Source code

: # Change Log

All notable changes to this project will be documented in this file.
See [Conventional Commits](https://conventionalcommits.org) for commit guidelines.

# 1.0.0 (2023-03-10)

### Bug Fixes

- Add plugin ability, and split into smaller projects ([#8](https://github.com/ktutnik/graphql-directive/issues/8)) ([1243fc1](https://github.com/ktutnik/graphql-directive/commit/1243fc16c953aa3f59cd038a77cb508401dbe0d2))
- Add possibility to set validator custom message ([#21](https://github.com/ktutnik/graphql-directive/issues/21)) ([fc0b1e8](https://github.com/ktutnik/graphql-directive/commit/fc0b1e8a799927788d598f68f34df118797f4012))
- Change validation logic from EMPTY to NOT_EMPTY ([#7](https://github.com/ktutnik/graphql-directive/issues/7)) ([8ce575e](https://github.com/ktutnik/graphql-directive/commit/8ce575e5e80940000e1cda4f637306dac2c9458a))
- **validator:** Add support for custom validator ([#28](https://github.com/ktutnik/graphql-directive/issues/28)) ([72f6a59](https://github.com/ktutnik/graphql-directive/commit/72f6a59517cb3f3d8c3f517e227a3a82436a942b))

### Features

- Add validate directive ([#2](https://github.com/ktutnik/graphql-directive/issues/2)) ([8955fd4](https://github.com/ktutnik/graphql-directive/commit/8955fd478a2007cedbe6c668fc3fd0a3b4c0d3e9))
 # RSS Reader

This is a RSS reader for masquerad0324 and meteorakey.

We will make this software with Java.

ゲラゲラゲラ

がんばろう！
§
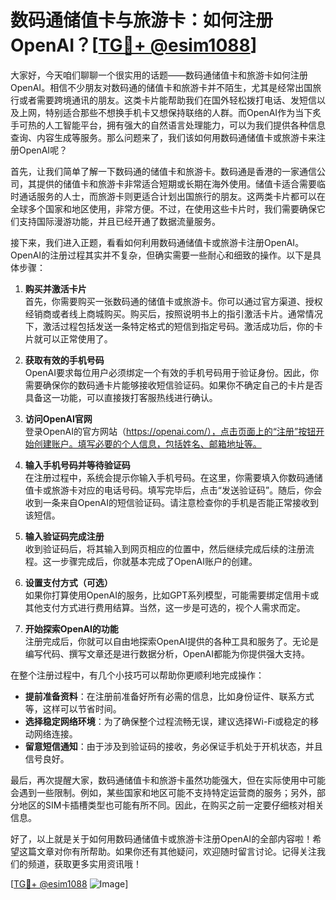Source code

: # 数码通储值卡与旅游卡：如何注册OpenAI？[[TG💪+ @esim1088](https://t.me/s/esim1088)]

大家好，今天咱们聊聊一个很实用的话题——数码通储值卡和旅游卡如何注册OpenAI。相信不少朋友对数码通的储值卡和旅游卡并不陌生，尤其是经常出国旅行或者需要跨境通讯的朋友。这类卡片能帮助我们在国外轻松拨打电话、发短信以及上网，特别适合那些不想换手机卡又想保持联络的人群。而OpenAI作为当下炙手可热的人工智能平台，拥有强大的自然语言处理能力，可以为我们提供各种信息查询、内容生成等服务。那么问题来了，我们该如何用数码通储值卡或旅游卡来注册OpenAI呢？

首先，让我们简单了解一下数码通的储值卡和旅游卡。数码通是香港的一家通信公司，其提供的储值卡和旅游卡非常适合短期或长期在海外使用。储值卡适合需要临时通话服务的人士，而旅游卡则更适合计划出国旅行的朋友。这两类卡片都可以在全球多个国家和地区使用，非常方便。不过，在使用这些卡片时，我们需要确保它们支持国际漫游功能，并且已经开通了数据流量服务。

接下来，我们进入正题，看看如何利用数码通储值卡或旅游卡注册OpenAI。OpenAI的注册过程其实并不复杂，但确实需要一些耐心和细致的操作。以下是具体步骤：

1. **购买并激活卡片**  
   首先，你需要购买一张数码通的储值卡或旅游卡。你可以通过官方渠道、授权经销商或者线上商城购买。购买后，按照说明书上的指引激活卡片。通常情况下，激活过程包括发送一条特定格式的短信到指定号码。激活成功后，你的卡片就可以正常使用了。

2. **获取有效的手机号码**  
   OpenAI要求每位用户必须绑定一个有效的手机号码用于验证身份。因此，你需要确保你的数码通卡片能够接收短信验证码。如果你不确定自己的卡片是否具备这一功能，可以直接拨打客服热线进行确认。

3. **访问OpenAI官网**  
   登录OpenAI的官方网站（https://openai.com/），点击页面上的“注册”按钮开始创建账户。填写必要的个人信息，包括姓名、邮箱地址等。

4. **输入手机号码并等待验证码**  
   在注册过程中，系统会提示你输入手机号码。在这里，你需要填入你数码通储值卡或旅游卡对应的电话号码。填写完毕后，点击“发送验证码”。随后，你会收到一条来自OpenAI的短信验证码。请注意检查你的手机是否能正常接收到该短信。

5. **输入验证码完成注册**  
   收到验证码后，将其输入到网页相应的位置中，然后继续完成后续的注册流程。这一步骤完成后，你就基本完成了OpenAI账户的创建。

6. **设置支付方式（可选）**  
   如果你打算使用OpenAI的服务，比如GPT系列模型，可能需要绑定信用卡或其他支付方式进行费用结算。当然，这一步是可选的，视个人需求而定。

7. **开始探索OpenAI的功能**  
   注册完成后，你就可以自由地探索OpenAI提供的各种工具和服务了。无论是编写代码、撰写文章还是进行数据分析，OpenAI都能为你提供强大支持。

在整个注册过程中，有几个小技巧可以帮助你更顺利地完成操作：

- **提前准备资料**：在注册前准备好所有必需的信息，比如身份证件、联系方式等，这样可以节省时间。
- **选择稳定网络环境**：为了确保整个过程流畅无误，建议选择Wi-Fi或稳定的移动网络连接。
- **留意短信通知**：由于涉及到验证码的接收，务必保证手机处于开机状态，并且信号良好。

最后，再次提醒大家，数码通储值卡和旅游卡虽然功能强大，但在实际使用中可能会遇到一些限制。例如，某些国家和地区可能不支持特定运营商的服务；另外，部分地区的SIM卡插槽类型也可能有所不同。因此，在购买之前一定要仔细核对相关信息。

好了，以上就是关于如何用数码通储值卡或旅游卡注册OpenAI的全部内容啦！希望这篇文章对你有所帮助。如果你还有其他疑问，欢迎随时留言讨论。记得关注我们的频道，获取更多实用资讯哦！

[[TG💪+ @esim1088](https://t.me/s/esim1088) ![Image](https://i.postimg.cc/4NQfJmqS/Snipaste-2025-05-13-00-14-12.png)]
§
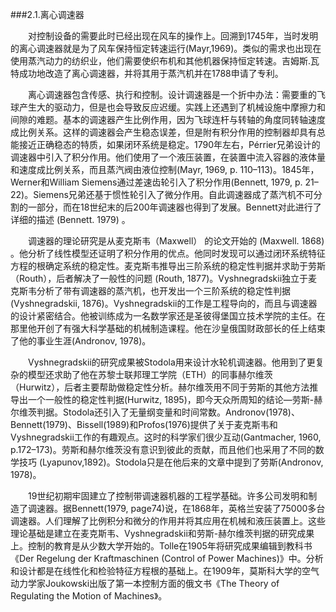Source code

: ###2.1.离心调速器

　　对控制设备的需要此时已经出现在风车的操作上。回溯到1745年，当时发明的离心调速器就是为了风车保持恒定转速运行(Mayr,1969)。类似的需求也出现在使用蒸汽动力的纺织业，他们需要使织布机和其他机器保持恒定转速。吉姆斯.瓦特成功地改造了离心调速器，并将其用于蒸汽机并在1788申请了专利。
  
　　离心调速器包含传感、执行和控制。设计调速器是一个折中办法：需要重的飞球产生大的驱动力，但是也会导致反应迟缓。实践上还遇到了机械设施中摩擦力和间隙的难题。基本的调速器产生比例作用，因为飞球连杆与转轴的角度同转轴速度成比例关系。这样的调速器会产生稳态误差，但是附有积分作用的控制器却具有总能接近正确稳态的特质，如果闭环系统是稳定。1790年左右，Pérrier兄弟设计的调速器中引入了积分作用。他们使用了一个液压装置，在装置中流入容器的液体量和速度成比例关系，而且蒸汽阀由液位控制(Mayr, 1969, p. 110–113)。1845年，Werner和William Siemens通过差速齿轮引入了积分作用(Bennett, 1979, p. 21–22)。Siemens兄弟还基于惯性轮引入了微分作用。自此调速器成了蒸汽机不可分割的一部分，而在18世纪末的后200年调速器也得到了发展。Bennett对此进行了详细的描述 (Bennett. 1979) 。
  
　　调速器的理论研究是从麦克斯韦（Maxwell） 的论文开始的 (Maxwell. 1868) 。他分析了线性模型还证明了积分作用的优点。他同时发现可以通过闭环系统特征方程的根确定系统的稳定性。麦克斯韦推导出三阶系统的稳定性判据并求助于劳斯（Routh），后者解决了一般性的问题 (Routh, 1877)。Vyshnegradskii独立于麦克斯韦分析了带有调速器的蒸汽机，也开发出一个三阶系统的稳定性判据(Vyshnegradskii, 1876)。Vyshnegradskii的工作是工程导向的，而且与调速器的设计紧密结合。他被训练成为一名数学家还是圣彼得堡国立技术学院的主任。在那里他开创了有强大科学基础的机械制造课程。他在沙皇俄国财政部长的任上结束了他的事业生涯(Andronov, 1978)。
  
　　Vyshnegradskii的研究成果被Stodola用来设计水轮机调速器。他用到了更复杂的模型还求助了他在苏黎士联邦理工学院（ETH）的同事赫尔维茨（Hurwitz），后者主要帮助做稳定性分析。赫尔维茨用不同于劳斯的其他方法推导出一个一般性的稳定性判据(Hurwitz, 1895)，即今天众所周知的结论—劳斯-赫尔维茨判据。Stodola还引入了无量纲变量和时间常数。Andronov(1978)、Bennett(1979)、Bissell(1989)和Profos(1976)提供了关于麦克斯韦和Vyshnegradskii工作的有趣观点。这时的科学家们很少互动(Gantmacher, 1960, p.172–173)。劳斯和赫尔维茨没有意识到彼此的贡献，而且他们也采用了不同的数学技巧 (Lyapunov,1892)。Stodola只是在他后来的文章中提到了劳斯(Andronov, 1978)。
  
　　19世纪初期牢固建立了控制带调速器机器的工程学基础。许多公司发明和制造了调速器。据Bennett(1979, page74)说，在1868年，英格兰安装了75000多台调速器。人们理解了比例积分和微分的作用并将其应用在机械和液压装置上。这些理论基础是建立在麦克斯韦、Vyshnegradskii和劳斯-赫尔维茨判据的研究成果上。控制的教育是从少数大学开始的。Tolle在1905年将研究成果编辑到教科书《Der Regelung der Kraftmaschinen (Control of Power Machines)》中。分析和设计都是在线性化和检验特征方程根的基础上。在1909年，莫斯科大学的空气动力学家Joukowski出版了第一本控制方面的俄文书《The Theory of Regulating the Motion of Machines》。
§
**THE TASK**
Scan the records above for the string "issues", then report every line that contains it.

**EXERCISE OUTPUT**
- Add plugin ability, and split into smaller projects ([#8](https://github.com/ktutnik/graphql-directive/issues/8)) ([1243fc1](https://github.com/ktutnik/graphql-directive/commit/1243fc16c953aa3f59cd038a77cb508401dbe0d2))
- Add possibility to set validator custom message ([#21](https://github.com/ktutnik/graphql-directive/issues/21)) ([fc0b1e8](https://github.com/ktutnik/graphql-directive/commit/fc0b1e8a799927788d598f68f34df118797f4012))
- Change validation logic from EMPTY to NOT_EMPTY ([#7](https://github.com/ktutnik/graphql-directive/issues/7)) ([8ce575e](https://github.com/ktutnik/graphql-directive/commit/8ce575e5e80940000e1cda4f637306dac2c9458a))
- **validator:** Add support for custom validator ([#28](https://github.com/ktutnik/graphql-directive/issues/28)) ([72f6a59](https://github.com/ktutnik/graphql-directive/commit/72f6a59517cb3f3d8c3f517e227a3a82436a942b))
- Add validate directive ([#2](https://github.com/ktutnik/graphql-directive/issues/2)) ([8955fd4](https://github.com/ktutnik/graphql-directive/commit/8955fd478a2007cedbe6c668fc3fd0a3b4c0d3e9))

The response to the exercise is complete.